The article was heavily informed by my work at the Trans Health Information Project(TIP) in Philadelphia, as well as the Sylvia Rivera Law Project, a transgender organization who does an excellent job of placing the voices of transgender women of color and sex workers first and involving members of the community directly in the leadership of their organization. I wish more LGBT organizations followed SRLP’s model, and I wish more white LGBT activists consciously engaged more in non-hierarchical, anti-racist organizing that helped amplify, rather than drown out, the voices of queer people of color:

SRLP functions as a multi-racial, inter-generational collective of people committed to a broad understanding of gender self-determination. As a collective, we recognize that it is essential to create structures that model our vision of a more just society. We believe that in the struggle for social justice too often change is perceived as a product and not a process. We seek to use a non-hierarchical structure to support work that aims to redistribute power and wealth for a more just society. We also strongly believe that our community-based structure, which maximizes community involvement, will support the sustainability of our work and the accountability of SRLP to its constituency.

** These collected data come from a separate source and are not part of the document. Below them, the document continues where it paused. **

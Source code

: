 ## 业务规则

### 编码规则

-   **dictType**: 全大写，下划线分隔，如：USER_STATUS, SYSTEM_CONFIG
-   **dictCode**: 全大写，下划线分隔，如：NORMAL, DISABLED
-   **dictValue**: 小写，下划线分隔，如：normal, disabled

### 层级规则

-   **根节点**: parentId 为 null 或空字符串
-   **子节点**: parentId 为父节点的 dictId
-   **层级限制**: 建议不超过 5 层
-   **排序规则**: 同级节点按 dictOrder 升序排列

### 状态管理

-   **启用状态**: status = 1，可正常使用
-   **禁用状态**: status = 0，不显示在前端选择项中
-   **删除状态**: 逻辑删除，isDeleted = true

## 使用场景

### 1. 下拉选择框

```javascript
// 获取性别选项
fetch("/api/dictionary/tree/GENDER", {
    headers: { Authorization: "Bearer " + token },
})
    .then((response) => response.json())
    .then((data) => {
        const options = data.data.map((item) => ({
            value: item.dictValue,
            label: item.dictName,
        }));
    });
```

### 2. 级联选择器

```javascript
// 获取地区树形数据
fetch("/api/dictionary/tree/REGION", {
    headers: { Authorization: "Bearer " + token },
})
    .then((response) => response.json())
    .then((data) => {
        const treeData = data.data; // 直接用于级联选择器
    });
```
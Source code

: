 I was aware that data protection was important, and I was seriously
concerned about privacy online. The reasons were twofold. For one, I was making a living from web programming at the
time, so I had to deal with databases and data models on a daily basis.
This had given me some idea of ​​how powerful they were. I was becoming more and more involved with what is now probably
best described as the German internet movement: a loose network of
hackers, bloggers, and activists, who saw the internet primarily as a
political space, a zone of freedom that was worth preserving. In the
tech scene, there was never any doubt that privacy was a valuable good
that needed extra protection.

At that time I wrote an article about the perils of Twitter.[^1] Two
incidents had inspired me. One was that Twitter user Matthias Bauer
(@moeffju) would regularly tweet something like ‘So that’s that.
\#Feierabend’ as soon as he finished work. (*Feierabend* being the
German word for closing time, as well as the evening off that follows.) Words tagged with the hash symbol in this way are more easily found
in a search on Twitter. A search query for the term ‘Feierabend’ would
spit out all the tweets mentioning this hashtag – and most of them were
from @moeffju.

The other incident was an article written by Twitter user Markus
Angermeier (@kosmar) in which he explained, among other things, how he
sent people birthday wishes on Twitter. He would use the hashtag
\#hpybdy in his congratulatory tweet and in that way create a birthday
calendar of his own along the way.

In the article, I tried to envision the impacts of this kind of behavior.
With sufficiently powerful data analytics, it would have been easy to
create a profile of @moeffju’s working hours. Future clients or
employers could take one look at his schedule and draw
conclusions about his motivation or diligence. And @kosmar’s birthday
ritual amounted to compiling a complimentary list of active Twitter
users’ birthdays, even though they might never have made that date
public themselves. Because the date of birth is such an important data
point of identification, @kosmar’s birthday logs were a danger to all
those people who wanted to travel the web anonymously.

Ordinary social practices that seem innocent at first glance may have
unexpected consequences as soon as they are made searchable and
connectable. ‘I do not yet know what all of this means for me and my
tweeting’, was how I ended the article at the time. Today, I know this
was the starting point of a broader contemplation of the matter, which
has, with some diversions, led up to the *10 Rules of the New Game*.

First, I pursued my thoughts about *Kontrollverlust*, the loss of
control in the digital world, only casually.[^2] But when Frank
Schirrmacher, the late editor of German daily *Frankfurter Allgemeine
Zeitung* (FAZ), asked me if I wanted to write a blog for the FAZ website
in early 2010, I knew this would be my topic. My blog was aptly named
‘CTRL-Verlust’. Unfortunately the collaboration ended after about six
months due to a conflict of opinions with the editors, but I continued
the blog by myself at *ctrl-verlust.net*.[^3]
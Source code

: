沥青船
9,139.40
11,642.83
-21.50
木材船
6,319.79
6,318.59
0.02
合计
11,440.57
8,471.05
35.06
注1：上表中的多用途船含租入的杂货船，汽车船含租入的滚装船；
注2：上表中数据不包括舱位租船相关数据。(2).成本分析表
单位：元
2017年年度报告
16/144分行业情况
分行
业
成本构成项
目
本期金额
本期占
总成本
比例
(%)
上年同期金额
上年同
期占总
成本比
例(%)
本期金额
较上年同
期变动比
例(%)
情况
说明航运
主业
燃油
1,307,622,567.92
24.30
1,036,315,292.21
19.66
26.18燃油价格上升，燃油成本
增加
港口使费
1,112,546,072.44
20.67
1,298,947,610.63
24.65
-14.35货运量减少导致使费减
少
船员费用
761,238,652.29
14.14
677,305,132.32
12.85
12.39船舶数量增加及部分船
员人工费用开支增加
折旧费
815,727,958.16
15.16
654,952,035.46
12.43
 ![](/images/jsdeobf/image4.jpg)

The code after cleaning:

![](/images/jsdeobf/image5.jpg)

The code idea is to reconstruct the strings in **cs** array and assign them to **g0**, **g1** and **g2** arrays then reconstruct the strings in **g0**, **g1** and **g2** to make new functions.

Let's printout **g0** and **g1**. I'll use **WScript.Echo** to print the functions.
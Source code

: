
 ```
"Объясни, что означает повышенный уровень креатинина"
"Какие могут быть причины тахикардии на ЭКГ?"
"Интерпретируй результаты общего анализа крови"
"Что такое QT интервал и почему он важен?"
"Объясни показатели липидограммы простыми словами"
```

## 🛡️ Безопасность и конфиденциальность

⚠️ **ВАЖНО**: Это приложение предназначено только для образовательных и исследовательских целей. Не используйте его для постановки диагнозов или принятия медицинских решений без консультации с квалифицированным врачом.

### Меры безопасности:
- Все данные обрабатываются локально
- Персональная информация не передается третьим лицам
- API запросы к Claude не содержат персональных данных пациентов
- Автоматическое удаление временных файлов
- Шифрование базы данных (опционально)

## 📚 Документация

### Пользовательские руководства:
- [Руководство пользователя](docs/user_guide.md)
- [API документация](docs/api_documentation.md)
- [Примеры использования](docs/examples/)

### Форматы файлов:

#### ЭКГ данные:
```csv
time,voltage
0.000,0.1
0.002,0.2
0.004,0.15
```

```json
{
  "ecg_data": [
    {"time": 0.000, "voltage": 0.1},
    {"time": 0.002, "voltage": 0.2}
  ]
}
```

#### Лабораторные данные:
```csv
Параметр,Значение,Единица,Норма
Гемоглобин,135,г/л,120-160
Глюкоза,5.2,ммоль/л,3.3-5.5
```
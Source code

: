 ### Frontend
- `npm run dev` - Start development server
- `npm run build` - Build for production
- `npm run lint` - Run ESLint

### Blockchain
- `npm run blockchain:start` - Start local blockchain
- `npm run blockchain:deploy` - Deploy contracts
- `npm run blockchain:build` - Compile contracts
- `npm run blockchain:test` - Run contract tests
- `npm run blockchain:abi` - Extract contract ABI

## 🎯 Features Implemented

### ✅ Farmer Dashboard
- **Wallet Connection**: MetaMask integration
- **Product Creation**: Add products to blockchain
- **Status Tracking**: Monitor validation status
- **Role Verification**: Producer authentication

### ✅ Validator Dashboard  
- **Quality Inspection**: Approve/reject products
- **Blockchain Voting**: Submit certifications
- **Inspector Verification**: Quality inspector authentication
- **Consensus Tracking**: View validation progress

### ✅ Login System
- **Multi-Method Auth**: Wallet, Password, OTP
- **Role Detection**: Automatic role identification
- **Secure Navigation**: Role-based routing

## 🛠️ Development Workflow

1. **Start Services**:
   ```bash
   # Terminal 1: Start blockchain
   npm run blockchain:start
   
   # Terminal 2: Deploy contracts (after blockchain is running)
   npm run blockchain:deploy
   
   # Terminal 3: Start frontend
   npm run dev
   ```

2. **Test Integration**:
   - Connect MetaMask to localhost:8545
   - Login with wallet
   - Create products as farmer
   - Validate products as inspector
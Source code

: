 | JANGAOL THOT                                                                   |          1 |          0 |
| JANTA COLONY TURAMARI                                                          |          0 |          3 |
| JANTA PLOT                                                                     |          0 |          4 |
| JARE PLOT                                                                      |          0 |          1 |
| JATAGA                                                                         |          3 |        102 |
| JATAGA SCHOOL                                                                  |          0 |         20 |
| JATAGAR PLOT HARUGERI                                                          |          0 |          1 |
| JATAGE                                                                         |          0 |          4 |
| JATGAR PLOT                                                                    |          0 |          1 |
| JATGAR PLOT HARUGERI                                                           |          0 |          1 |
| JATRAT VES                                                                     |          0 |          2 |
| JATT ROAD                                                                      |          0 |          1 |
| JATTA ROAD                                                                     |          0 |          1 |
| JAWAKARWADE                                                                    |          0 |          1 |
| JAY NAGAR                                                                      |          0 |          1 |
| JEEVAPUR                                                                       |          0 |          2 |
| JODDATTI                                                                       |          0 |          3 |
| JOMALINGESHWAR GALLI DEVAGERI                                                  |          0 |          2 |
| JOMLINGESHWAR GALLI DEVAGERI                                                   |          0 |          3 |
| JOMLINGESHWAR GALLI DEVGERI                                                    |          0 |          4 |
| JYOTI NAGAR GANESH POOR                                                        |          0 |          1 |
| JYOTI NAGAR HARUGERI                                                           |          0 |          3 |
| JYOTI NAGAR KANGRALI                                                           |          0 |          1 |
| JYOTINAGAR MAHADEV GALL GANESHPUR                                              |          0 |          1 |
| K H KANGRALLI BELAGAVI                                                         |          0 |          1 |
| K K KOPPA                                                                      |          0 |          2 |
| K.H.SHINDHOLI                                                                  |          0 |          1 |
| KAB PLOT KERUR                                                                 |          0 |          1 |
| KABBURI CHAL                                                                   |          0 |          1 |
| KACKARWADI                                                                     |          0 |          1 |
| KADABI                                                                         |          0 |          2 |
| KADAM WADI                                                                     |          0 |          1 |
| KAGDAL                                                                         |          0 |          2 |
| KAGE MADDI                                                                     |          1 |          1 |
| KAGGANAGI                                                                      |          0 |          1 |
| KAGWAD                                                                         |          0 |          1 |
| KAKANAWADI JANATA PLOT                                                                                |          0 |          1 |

In 2007 I helped organize an LGBT conference at Swarthmore College which examined the dangers of such “normalizing” discourses as the gay marriage movement.  When activists demand “gay marriage” using normalizing arguments that gays/lesbians  should have the same rights as “everyone else,” it white-washes the LGBT movement along with contributing to the erasure of non-normative queer and transgender identities. I personally invited Dean Spade, founder of the Sylvia Rivera Law Project, as a speaker, and he gave an amazing lecture–Building Radical Queer and Trans Movement Infrastructure in the Context of the Non-Profit Industrial Complex–which completely shattered my understanding of what “successful” LGBT organizing strategy looks like. Since that lecture I have been on a never-ending search for how to do LGBT organizing better.

I am hoping that tomorrow’s Racial Justice Institute at the Creating Change conference helps provide me with some answers. Privilege is a weapon we have to spend our entire lives learning to dis-arm.  And I still have a lot to learn.

Leave a Comment

your thoughts...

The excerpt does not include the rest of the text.